David, G., Vallotton, K., Hupp, M., Curt, A., Freund, P., & Seif, M. (2022). Extent of cord pathology in the lumbosacral enlargement in non-traumatic versus traumatic spinal cord injury. Journal of Neurotrauma. doi:10.1089/neu.2021.0389.


Cite as: http://hdl.handle.net/21.11116/0000-000A-06F1-F
Abstract
This study compares remote neurodegenerative changes caudal to a cervical injury in degenerative cervical myelopathy (DCM; i.e., non-traumatic) and incomplete traumatic spinal cord injury (tSCI) patients, using magnetic resonance imaging (MRI)-based tissue area measurements and diffusion tensor imaging (DTI). Eighteen mild-to-moderate DCM patients with sensory impairments (modified Japanese Orthopedic score: 16.2 ± 1.9), 14 incomplete tetraplegic tSCI patients (American Spinal Injury Association Impairment Scale C and D), and 20 healthy controls were recruited.
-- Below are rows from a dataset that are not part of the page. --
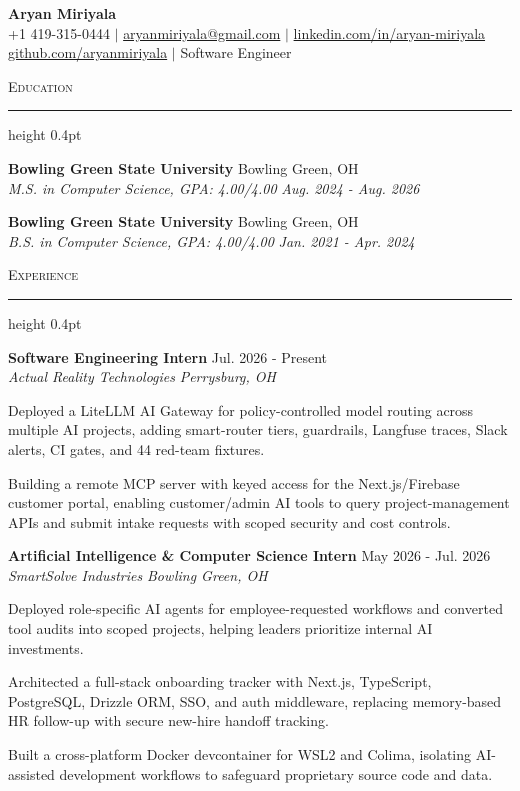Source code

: \documentclass[letterpaper,11pt]{article}
\newcommand{\resumesection}[1]{%
  \par\vspace{2pt}%
  {\large\scshape #1}\par\vspace{2pt}%
  \hrule height 0.4pt\vspace{2pt}%
}
\newcommand{\resumeSubheading}[4]{
  \textbf{#1} \hfill #2\\
  \textit{#3} \hfill \textit{#4}
}
\begin{document}
\begin{center}
  {\LARGE \textbf{Aryan Miriyala}}\\[2pt]
  \small
  +1 419-315-0444 $|$ \href{mailto:aryanmiriyala@gmail.com}{aryanmiriyala@gmail.com} $|$ \href{https://www.linkedin.com/in/aryan-miriyala-7788a21b6/}{linkedin.com/in/aryan-miriyala}\\
  \href{https://github.com/aryanmiriyala}{github.com/aryanmiriyala} $|$ Software Engineer
\end{center}\vspace{-6pt}

\resumesection{Education}
\resumeSubheading
{Bowling Green State University}{Bowling Green, OH}
{M.S. in Computer Science, GPA: 4.00/4.00}{Aug. 2024 - Aug. 2026}

\resumeSubheading
{Bowling Green State University}{Bowling Green, OH}
{B.S. in Computer Science, GPA: 4.00/4.00}{Jan. 2021 - Apr. 2024}

\resumesection{Experience}
\resumeSubheading
{Software Engineering Intern}{Jul. 2026 - Present}
{Actual Reality Technologies}{Perrysburg, OH}
\begin{tightitemize}
  \item Deployed a LiteLLM AI Gateway for policy-controlled model routing across multiple AI projects, adding smart-router tiers, guardrails, Langfuse traces, Slack alerts, CI gates, and 44 red-team fixtures.
  \item Building a remote MCP server with keyed access for the Next.js/Firebase customer portal, enabling customer/admin AI tools to query project-management APIs and submit intake requests with scoped security and cost controls.
\end{tightitemize}

\resumeSubheading
{Artificial Intelligence \& Computer Science Intern}{May 2026 - Jul. 2026}
{SmartSolve Industries}{Bowling Green, OH}
\begin{tightitemize}
  \item Deployed role-specific AI agents for employee-requested workflows and converted tool audits into scoped projects, helping leaders prioritize internal AI investments.
  \item Architected a full-stack onboarding tracker with Next.js, TypeScript, PostgreSQL, Drizzle ORM, SSO, and auth middleware, replacing memory-based HR follow-up with secure new-hire handoff tracking.
  \item Built a cross-platform Docker devcontainer for WSL2 and Colima, isolating AI-assisted development workflows to safeguard proprietary source code and data.
\end{tightitemize}
\end{document}
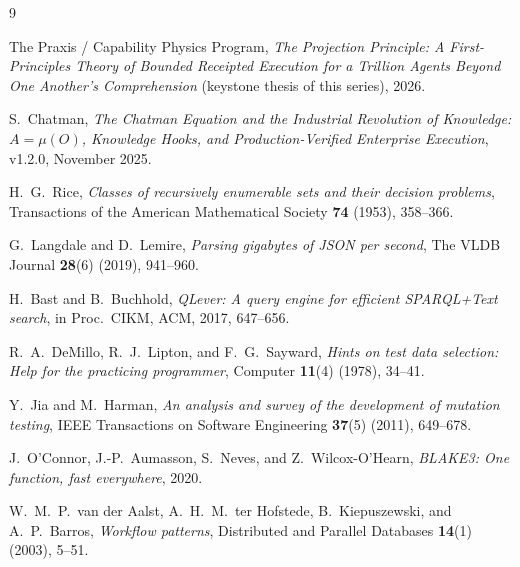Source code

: \documentclass[11pt,oneside]{book}
\theoremstyle{definition}
\theoremstyle{plain}
\theoremstyle{remark}
\begin{document}
\begin{thebibliography}{9}

The Praxis / Capability Physics Program,
\emph{The Projection Principle: A First-Principles Theory of Bounded Receipted Execution for a
Trillion Agents Beyond One Another's Comprehension} (keystone thesis of this series), 2026.

S.~Chatman,
\emph{The Chatman Equation and the Industrial Revolution of Knowledge:
$A=\mu(O)$, Knowledge Hooks, and Production-Verified Enterprise Execution},
v1.2.0, November 2025.

H.~G.~Rice,
\emph{Classes of recursively enumerable sets and their decision problems},
Transactions of the American Mathematical Society \textbf{74} (1953), 358--366.

G.~Langdale and D.~Lemire,
\emph{Parsing gigabytes of JSON per second},
The VLDB Journal \textbf{28}(6) (2019), 941--960.

H.~Bast and B.~Buchhold,
\emph{QLever: A query engine for efficient SPARQL+Text search},
in Proc.\ CIKM, ACM, 2017, 647--656.

R.~A.~DeMillo, R.~J.~Lipton, and F.~G.~Sayward,
\emph{Hints on test data selection: Help for the practicing programmer},
Computer \textbf{11}(4) (1978), 34--41.

Y.~Jia and M.~Harman,
\emph{An analysis and survey of the development of mutation testing},
IEEE Transactions on Software Engineering \textbf{37}(5) (2011), 649--678.

J.~O'Connor, J.-P.~Aumasson, S.~Neves, and Z.~Wilcox-O'Hearn,
\emph{BLAKE3: One function, fast everywhere},
2020.

W.~M.~P.~van der Aalst, A.~H.~M.~ter Hofstede, B.~Kiepuszewski, and A.~P.~Barros,
\emph{Workflow patterns},
Distributed and Parallel Databases \textbf{14}(1) (2003), 5--51.

\end{thebibliography}
\end{document}
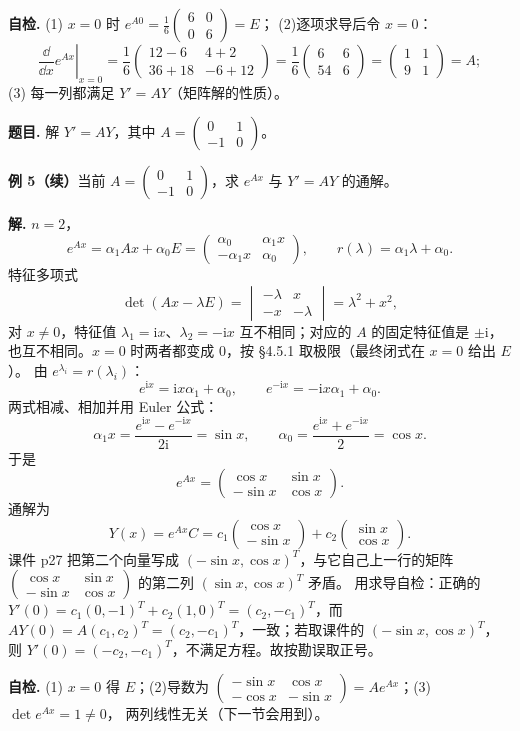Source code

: \documentclass[11pt]{ctexart}
\newcommand{\pmat}[1]{\begin{pmatrix}#1\end{pmatrix}}
\newcommand{\ii}{\mathrm{i}}
\newcommand{\Ax}{Ax}
\begin{document}
\textbf{自检.} (1) $x=0$ 时 $e^{A0}=\frac16\pmat{6&0\\0&6}=E$；
(2)逐项求导后令 $x=0$：
\[
\left.\frac{\dd}{\dd x}e^{Ax}\right|_{x=0}
=\frac16\pmat{12-6&4+2\\36+18&-6+12}
=\frac16\pmat{6&6\\54&6}
=\pmat{1&1\\9&1}=A;
\]
(3) 每一列都满足 $Y'=AY$（矩阵解的性质）。


\textbf{题目.} 解 $Y'=AY$，其中 $A=\pmat{0&1\\-1&0}$。

\clearpage
\noindent\textbf{例 5（续）}\quad 当前 $A=\pmat{0&1\\-1&0}$，求 $e^{Ax}$ 与 $Y'=AY$ 的通解。

\textbf{解.} $n=2$，
\[
e^{Ax}=\alpha_1\Ax+\alpha_0E
=\pmat{\alpha_0&\alpha_1x\\-\alpha_1x&\alpha_0},\qquad
r(\lambda)=\alpha_1\lambda+\alpha_0 .
\]
特征多项式
\[
\det(\Ax-\lambda E)=\begin{vmatrix}-\lambda&x\\-x&-\lambda\end{vmatrix}=\lambda^2+x^2,
\]
对 $x\ne0$，特征值 $\lambda_1=\ii x$、$\lambda_2=-\ii x$ 互不相同；对应的 $A$ 的固定特征值是
$\pm\ii$，也互不相同。$x=0$ 时两者都变成 $0$，按 §4.5.1 取极限（最终闭式在 $x=0$ 给出 $E$）。
由 $e^{\lambda_i}=r(\lambda_i)$：
\[
e^{\ii x}=\ii x\alpha_1+\alpha_0,\qquad
e^{-\ii x}=-\ii x\alpha_1+\alpha_0 .
\]
两式相减、相加并用 Euler 公式：
\[
\alpha_1x=\frac{e^{\ii x}-e^{-\ii x}}{2\ii}=\sin x,\qquad
\alpha_0=\frac{e^{\ii x}+e^{-\ii x}}{2}=\cos x .
\]
于是
\[
e^{Ax}=\pmat{\cos x&\sin x\\-\sin x&\cos x}.
\]
通解为
\[
Y(x)=e^{Ax}C
=c_1\pmat{\cos x\\-\sin x}+c_2\pmat{\sin x\\\cos x}.
\]
课件 p27 把第二个向量写成 $(-\sin x,\cos x)^T$，与它自己上一行的矩阵
$\pmat{\cos x&\sin x\\-\sin x&\cos x}$ 的第二列 $( \sin x,\cos x)^T$ 矛盾。
用求导自检：正确的 $Y'(0)=c_1(0,-1)^T+c_2(1,0)^T=(c_2,-c_1)^T$，而
$AY(0)=A(c_1,c_2)^T=(c_2,-c_1)^T$，一致；若取课件的 $(-\sin x,\cos x)^T$，则
$Y'(0)=(-c_2,-c_1)^T$，不满足方程。故按勘误取正号。

\textbf{自检.} (1) $x=0$ 得 $E$；(2)导数为
$\pmat{-\sin x&\cos x\\-\cos x&-\sin x}=Ae^{Ax}$；(3) $\det e^{Ax}=1\ne0$，
两列线性无关（下一节会用到）。
\end{document}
All participants received DTI and T2*-weighted scans in the lumbosacral enlargement (caudal to injury) and at C2/C3 (rostral to injury). MRI readouts included DTI metrics in the white matter (WM) columns and cross-sectional WM and gray matter area. One-way analysis of variance with Tukey's post hoc comparison (p < 0.05) was used to assess group differences. In the lumbosacral enlargement, compared with DCM, tSCI patients exhibited decreased fractional anisotropy in the lateral (tSCI vs. DCM, -11.9%, p = 0.007) and ventral WM column (-8.0%, p = 0.021), and showed a trend toward lower values in the dorsal column (-8.9%, p = 0.068). At C2/C3, compared with controls, fractional anisotropy was lower in both groups in the dorsal (DCM vs. controls, -7.9%, p = 0.024; tSCI vs. controls, -10.0%, p = 0.007) and in the lateral column (DCM: -6.2%, p = 0.039; tSCI: -13.3%, p < 0.001), while tSCI patients had lower fractional anisotropy than DCM patients in the lateral column (-7.6%, p = 0.029). WM areas were not different between patient groups but were lower compared with controls in the lumbosacral enlargement (DCM: -16.9%, p < 0.001; tSCI: -10.5%, p = 0.043) and at C2/C3 (DCM: -16.0%, p < 0.001; tSCI: -18.1%, p < 0.001). In conclusion, mild-to-moderate DCM and incomplete tSCI lead to similar degree of degeneration of the dorsal and lateral columns at C2/C3, but tSCI results in more widespread white matter damage in the lumbosacral enlargement. These remote changes are likely to contribute to the patients' impairment and recovery. DTI is a sensitive tool to assess remote pathological changes in DCM and tSCI patients.